When A Decade with Tigers was unveiled in October by a power-packed panel, including Mike Pandey, Valmik Thapar and Rajesh Bedi, the jury was split on the act of anthropomorphising tigers. While Shivang Mehta dodged the bullet then with diplomacy, his photobook owes its allure to the same trend. Divided into sections on tiger mothers and mighty males, further subdivided according to territory, the book tells scintillating stories of striped individuals who carved out a name for themselves in the tourism circuit with their frequent sightings. Journalist turned PR professional turned wildlife photographer, Shivang delves into his 14 years of experience with these characters, with candid anecdotes out of their lives. The writing is rather simplistic, but this book is mostly about its pictures.
Shivang is not a trigger-happy shutterbug; he chooses to wait for the perfect moment and strives for the right frame even when the subject is in plain view. It’s almost as if the stripes have rubbed off on him—he stalks the tiger much like the tiger stalks unsuspecting cheetal, waiting, lurking, and pouncing only when the time is right. This meticulousness shows in the book.

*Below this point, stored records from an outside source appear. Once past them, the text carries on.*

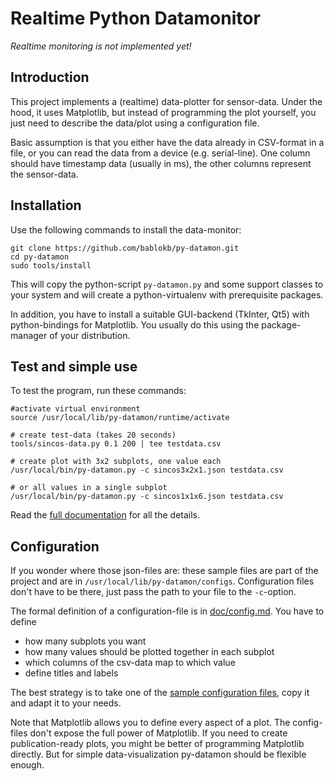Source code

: Realtime Python Datamonitor
===========================

*Realtime monitoring is not implemented yet!*

Introduction
------------

This project implements a (realtime) data-plotter for sensor-data. Under the
hood, it uses Matplotlib, but instead of programming the plot yourself, you
just need to describe the data/plot using a configuration file.

Basic assumption is that you either have the data already in CSV-format
in a file, or you can read the data from a device (e.g. serial-line). One
column should have timestamp data (usually in ms), the other columns
represent the sensor-data.


Installation
------------

Use the following commands to install the data-monitor:

    git clone https://github.com/bablokb/py-datamon.git
    cd py-datamon
    sudo tools/install

This will copy the python-script `py-datamon.py` and some support classes
to your system and will create a python-virtualenv with prerequisite
packages.

In addition, you have to install a suitable GUI-backend (TkInter, Qt5)
with python-bindings for Matplotlib. You usually do this using the
package-manager of your distribution.


Test and simple use
-------------------

To test the program, run these commands:

    #activate virtual environment
    source /usr/local/lib/py-datamon/runtime/activate

    # create test-data (takes 20 seconds)
    tools/sincos-data.py 0.1 200 | tee testdata.csv

    # create plot with 3x2 subplots, one value each
    /usr/local/bin/py-datamon.py -c sincos3x2x1.json testdata.csv

    # or all values in a single subplot
    /usr/local/bin/py-datamon.py -c sincos1x1x6.json testdata.csv

Read the [full documentation](doc/usage.md) for all the details.


Configuration
-------------

If you wonder where those json-files are: these sample files are
part of the project and are in `/usr/local/lib/py-datamon/configs`.
Configuration files don't have to be there, just pass the path to
your file to the `-c`-option.

The formal definition of a configuration-file is in
[doc/config.md](doc/config.md). You have to define

  - how many subplots you want
  - how many values should be plotted together in each subplot
  - which columns of the csv-data map to which value
  - define titles and labels

The best strategy is to take one of the
[sample configuration files](files/usr/local/lib/py-datamon/configs/Readme.md),
copy it and adapt it to your needs.

Note that Matplotlib allows you to define every aspect of a plot. The
config-files don't expose the full power of Matplotlib. If you need
to create publication-ready plots, you might be better of programming
Matplotlib directly. But for simple data-visualization py-datamon
should be flexible enough.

Having led hundreds of expeditions at the helm of Nature Wanderers, a nature tour operator, Shivang’s focus has understandably shifted to innovation. In the book, too, he declares that “the onus is on us… to constantly think of perspectives that bestow a new dimension to tiger imagery”. Some of his experiments do succeed, like high-key images that paint a greyscale tiger against a blinding white forest floor or the intentional shift of focus from tiger to kingfishers in the foreground, while others like the use of a tilt-shift lens look a tad jarring.
Corbett is Shivang’s favourite hunting ground, and this is where his genius shines. Declaring unflinching love for the Kumaon forests, he paints “the land of roar, trumpet and song” beautifully, taking poetic liberties with his frames. To him, the Himalayan tiger is a different subject altogether due to its habitat. Another standout section is the one without tigers. In ‘Denizens of the Tiger Kingdom’, he flaunts his vast repertoire—sloth bear cubs riding piggyback on their mother, a fishing cat against a starlit sky, otters in the Ramganga, etc.
Since two-third of the book is on famous tiger moms, the author has perhaps felt the pressure to cover all significant females. This has led to some below-par images making the cut , like in the case of T60 and her family, amid stunning pictures of mating, hunts and sibling behaviour. This raises a question pertinent to all wildlife photobooks—is the purpose exhaustive documentation or exquisite presentation?
The rare selection miss aside, the book is a great volume of creative tiger images and enrapturing tales—the kind that comes by once in a decade.